Provided entries |
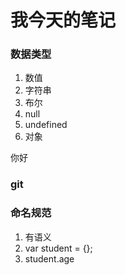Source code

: # 我今天的笔记

### 数据类型

1. 数值
2. 字符串
3. 布尔
4. null
5. undefined
6. 对象

你好

### git

### 命名规范

1. 有语义
2. var student = {};
3. student.age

Problem details | Give back the records above exactly. Pictures stay out.

Result of this exercise |
Source code

: # 我今天的笔记

### 数据类型

1. 数值
2. 字符串
3. 布尔
4. null
5. undefined
6. 对象

你好

### git

### 命名规范

1. 有语义
2. var student = {};
3. student.age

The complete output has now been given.